:: Dataset entries ::

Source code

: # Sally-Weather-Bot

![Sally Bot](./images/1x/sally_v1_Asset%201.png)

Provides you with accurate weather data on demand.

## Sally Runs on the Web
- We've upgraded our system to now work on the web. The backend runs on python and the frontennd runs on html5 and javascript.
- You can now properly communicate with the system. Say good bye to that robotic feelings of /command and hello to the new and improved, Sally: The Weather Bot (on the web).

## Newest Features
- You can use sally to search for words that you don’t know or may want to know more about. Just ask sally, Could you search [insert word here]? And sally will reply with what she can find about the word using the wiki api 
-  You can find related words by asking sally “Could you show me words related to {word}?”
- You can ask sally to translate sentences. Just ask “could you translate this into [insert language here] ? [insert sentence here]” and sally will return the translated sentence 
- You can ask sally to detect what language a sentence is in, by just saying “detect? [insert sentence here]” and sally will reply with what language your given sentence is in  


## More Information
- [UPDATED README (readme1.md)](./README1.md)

---

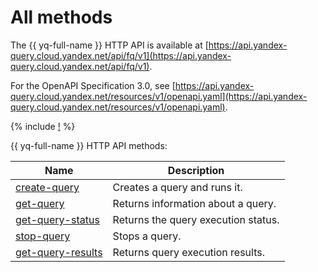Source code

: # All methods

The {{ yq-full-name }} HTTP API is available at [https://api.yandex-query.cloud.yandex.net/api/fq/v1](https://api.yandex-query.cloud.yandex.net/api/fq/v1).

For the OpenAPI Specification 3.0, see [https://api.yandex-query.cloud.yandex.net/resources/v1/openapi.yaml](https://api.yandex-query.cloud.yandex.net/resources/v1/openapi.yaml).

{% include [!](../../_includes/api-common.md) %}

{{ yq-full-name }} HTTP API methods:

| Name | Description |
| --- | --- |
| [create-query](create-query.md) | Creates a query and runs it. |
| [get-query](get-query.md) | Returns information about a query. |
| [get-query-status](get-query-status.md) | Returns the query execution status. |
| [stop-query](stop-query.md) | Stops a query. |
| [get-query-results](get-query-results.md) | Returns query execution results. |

:: To do ::
The entries above hold a line with "- You can ask sally to translate" and a later line with "- [UPDATED README (readme1.md)](./README1.md)". Write out exactly those lines and all lines between, nothing more.

:: Task response ::
- You can ask sally to translate sentences. Just ask “could you translate this into [insert language here] ? [insert sentence here]” and sally will return the translated sentence 
- You can ask sally to detect what language a sentence is in, by just saying “detect? [insert sentence here]” and sally will reply with what language your given sentence is in  


## More Information
- [UPDATED README (readme1.md)](./README1.md)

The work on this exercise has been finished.